Je te confirme que K.N. et PNN sont de deux genres différents (Dame et homme) et ils sont tous les deux des puits de connaissance. Ce que j’apprends avec eux valent une bonne université. Vraiment.
Ces pseudos ? Ouh ! là ! là ! c’est compliqué à gérer.
Quand j’étais étudiant, un Frère ivoirien me narra que dans sa classe de 4e il y avait un Yao Koffi et un Koffi Yao. Je ne te dis pas comment les profs, les élèves etc. avaient du mal à s’en sortir.

@+, O.G.

Cunctator a dit…

Hahahahahaha, Liss, quand je connecte de mon ordinateur, ça marque automatiquement Dominique NN, je ne peut te dire pourquoi.

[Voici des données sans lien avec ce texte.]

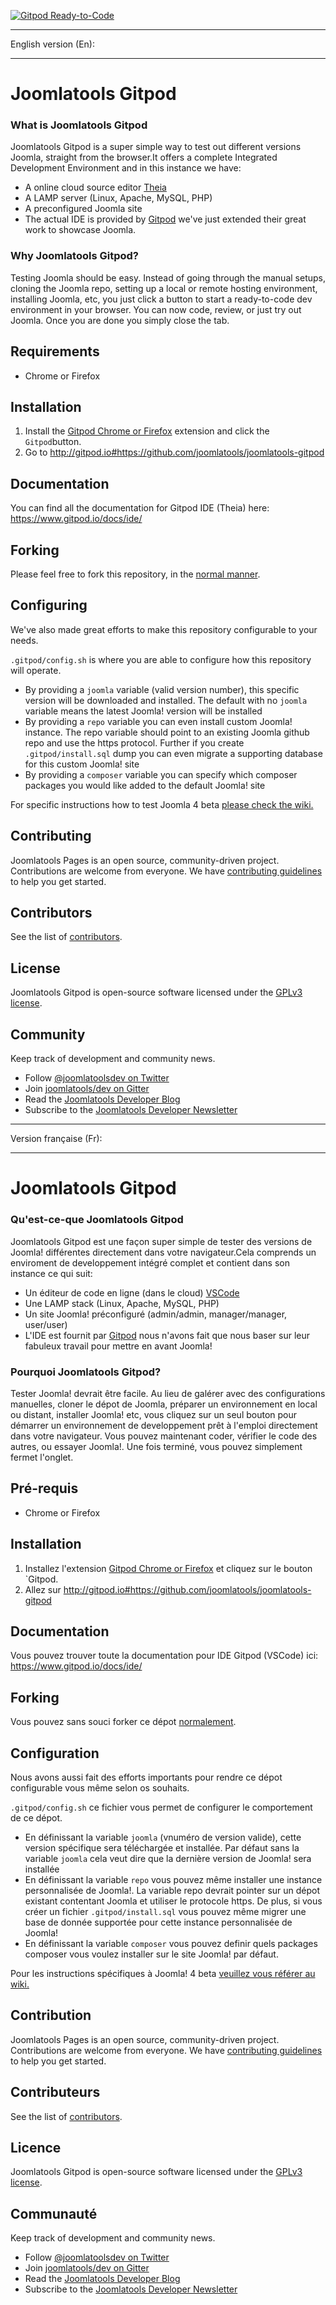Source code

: [![Gitpod Ready-to-Code](https://img.shields.io/badge/Gitpod-ready--to--code-blue?logo=gitpod)](https://gitpod.io/#https://github.com/joomlatools/joomlatools-gitpod)

-------

English version (En):

-------


# Joomlatools Gitpod

### What is Joomlatools Gitpod

Joomlatools Gitpod is a super simple way to test out different versions Joomla, straight from the browser.It offers a complete Integrated Development Environment and in this instance we have:

- A online cloud source editor [Theia](https://theia-ide.org/)
- A LAMP server (Linux, Apache, MySQL, PHP)
- A preconfigured Joomla site
- The actual IDE is provided by [Gitpod](https://www.gitpod.io/) we've just extended their great work to showcase Joomla.

### Why Joomlatools Gitpod?

Testing Joomla should be easy. Instead of going through the manual setups, cloning the Joomla repo, setting up a local or remote hosting environment, installing Joomla, etc, you just click a button to start a ready-to-code dev environment in your browser. You can now code, review, or just try out Joomla. Once you are done you simply close the tab.

## Requirements

* Chrome or Firefox

## Installation

1. Install the [Gitpod Chrome or Firefox](https://www.gitpod.io/docs/browser-extension/) extension and click the `Gitpod`button.
2. Go to http://gitpod.io#https://github.com/joomlatools/joomlatools-gitpod

## Documentation

You can find all the documentation for Gitpod IDE (Theia) here: https://www.gitpod.io/docs/ide/

## Forking 

Please feel free to fork this repository, in the [normal manner](https://help.github.com/en/github/getting-started-with-github/fork-a-repo#fork-an-example-repository). 

## Configuring

We've also made great efforts to make this repository configurable to your needs.

`.gitpod/config.sh` is where you are able to configure how this repository will operate.

* By providing a `joomla` variable (valid version number), this specific version will be downloaded and installed. The default with no `joomla` variable means the latest Joomla! version will be installed 
* By providing a `repo` variable you can even install custom Joomla! instance. The repo variable should point to an existing Joomla github repo and use the https protocol. 
Further if you create `.gitpod/install.sql` dump you can even migrate a supporting database for this custom Joomla! site 
* By providing a `composer` variable you can specify which composer packages you would like added to the default Joomla! site

For specific instructions how to test Joomla 4 beta [please check the wiki.](https://github.com/joomlatools/joomlatools-gitpod/wiki)

## Contributing

Joomlatools Pages is an open source, community-driven project. Contributions are welcome from everyone. 
We have [contributing guidelines](CONTRIBUTING.md) to help you get started.

## Contributors

See the list of [contributors](https://github.com/joomlatools/joomlatools-gitpod/contributors).

## License

Joomlatools Gitpod is open-source software licensed under the [GPLv3 license](LICENSE.txt).

## Community

Keep track of development and community news.

* Follow [@joomlatoolsdev on Twitter](https://twitter.com/joomlatoolsdev)
* Join [joomlatools/dev on Gitter](http://gitter.im/joomlatools/dev)
* Read the [Joomlatools Developer Blog](https://www.joomlatools.com/developer/blog/)
* Subscribe to the [Joomlatools Developer Newsletter](https://www.joomlatools.com/developer/newsletter/)


-------

Version française (Fr):

-------

# Joomlatools Gitpod

### Qu'est-ce-que Joomlatools Gitpod

Joomlatools Gitpod est une façon super simple de tester des versions de Joomla! différentes directement dans votre navigateur.Cela comprends un enviroment de developpement intégré complet et contient dans son instance ce qui suit:

- Un éditeur de code en ligne (dans le cloud) [VSCode](https://code.visualstudio.com/) 
- Une LAMP stack (Linux, Apache, MySQL, PHP)
- Un site Joomla! préconfiguré (admin/admin, manager/manager, user/user)
- L'IDE est fournit par [Gitpod](https://www.gitpod.io/) nous n'avons fait que nous baser sur leur fabuleux travail pour mettre en avant Joomla!

### Pourquoi Joomlatools Gitpod?

Tester Joomla! devrait être facile. Au lieu de galérer avec des configurations manuelles, cloner le dépot de Joomla, préparer un environnement en local ou distant, installer Joomla! etc, vous cliquez sur un seul bouton pour démarrer un environnement de developpement prêt à l'emploi directement dans votre navigateur.
Vous pouvez maintenant coder, vérifier le code des autres, ou essayer Joomla!. Une fois terminé, vous pouvez simplement fermet l'onglet.

## Pré-requis

* Chrome or Firefox

## Installation

1. Installez l'extension [Gitpod Chrome or Firefox](https://www.gitpod.io/docs/browser-extension/) et cliquez sur le bouton `Gitpod.
2. Allez sur  http://gitpod.io#https://github.com/joomlatools/joomlatools-gitpod

## Documentation

Vous pouvez trouver toute la documentation pour IDE Gitpod (VSCode) ici: https://www.gitpod.io/docs/ide/

## Forking 

Vous pouvez sans souci forker ce dépot [normalement](https://help.github.com/en/github/getting-started-with-github/fork-a-repo#fork-an-example-repository). 

## Configuration

Nous avons aussi fait des efforts importants pour rendre ce dépot configurable vous même selon os souhaits.

`.gitpod/config.sh` ce fichier vous permet de configurer le comportement de ce dépot.

* En définissant la variable `joomla`  (vnuméro de version valide), cette version spécifique sera téléchargée et installée. Par défaut sans la variable `joomla` cela veut dire que la dernière version de Joomla! sera installée 
* En définissant la variable `repo` vous pouvez même installer une instance personnalisée de Joomla!. La variable repo devrait pointer sur un dépot existant contentant Joomla et utiliser le protocole https. 
De plus, si vous créer un fichier `.gitpod/install.sql` vous pouvez même migrer une base de donnée supportée pour cette instance personnalisée de Joomla! 
* En définissant la variable `composer` vous pouvez definir quels packages composer vous voulez installer sur le site Joomla! par défaut.

Pour les instructions spécifiques à Joomla! 4 beta [veuillez vous référer au wiki.](https://github.com/joomlatools/joomlatools-gitpod/wiki)

## Contribution

Joomlatools Pages is an open source, community-driven project. Contributions are welcome from everyone. 
We have [contributing guidelines](CONTRIBUTING.md) to help you get started.

## Contributeurs

See the list of [contributors](https://github.com/joomlatools/joomlatools-gitpod/contributors).

## Licence

Joomlatools Gitpod is open-source software licensed under the [GPLv3 license](LICENSE.txt).

## Communauté

Keep track of development and community news.

* Follow [@joomlatoolsdev on Twitter](https://twitter.com/joomlatoolsdev)
* Join [joomlatools/dev on Gitter](http://gitter.im/joomlatools/dev)
* Read the [Joomlatools Developer Blog](https://www.joomlatools.com/developer/blog/)
* Subscribe to the [Joomlatools Developer Newsletter](https://www.joomlatools.com/developer/newsletter/)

Je ne suis pas Dominique Ngoïe-Ngalla, je suis Ngalla-Ngoïe-Cunctator Philippe, PNN ou Cunctator. Je n'ai encore rien usurpé, ni le nom, ni l'oeuvre de Dominique. Nous avons des personnalités très différentes, et malgré notre proximité intellectuelle, nous n'envisageaons pas les choses de la même manière. Et puis, je ne pense pas avoir le même style que Domonique Ngoïe-Ngalla. MAis Liss, tu m'as "démasqué" depuis bien longtemps maintenant.

Cunctator a dit…

Et puis pour Césaire, il faut replonger dans son oeuvre pour comprendre ce qu'est la Négritude, souvent incomprise et critiquée oiseusement.

Liss a dit…

Ah ! ça y est, tu te confesses, tu te confesses ! Tu sais, j'avais essayé de me creuser la cervelle pour savoir qui se trouvait derrière ce PNN, j'avais bien vu que je me trouvais au-dessus d'un puits de connaissance, pour reprendre l'expression d'Obambé, un fin connaisseur des lettres en général, lettres françaises en particulier. Te souviens-tu de ton abondante et riche contribution à ma chronique sur la poésie de Mabanckou ? Et comment ne t'en souviendrais-tu pas ?
J'en étais venue à me dire : "ce pourrait bien être aussi Mabanckou lui-même", tellement cela sautait aux yeux que je n'avais pas affaire à un vulgaire internaute, je veux dire un internaute inculte.
Bon, cunctator, DNN et toi, vous n'avez peut-être pas le même style, mais vous avez la même âme, si bien qu'on pourrait se méprendre sur vos textes respectifs...

Anonyme a dit…

hahahahahahahahahahaha, c'est normal il m'a un peu éduqué, j'ai lu dans sa bibliothèque et je me souviens lui avoir très tôt de mandé des conseils sur ce qu'il fallait faire pour...

Cunctator.

PS; tu vas voir, ça va encore marquer D. Ngoie-Ngalla

Liss a dit…

C'est parce que le blog Réflexions actuelles est sur blogspot aussi, comme moi, alors si tu te connectes depuis ton poste et depuis l'espace Réflexions actuelles, il indique aussitôt l'identifiant...
Bon, le jeu avec l'identité, tu adores !

DF a dit…

Cela ne me rajeunit pas: je l'ai lu dans le cadre d'un cours d'université sur Césaire, dans les années 1994...

Liss a dit…

Pardon Daniel, de répondre aussi tard. C'est donc une ancienne lecture pour toi, une relecture, par contre ton commentaire laisse perplexe : tu l'as lu dans le cadre d'un cours duniversité... que tu devais dispenser ou suivre ? Merci de ta visite.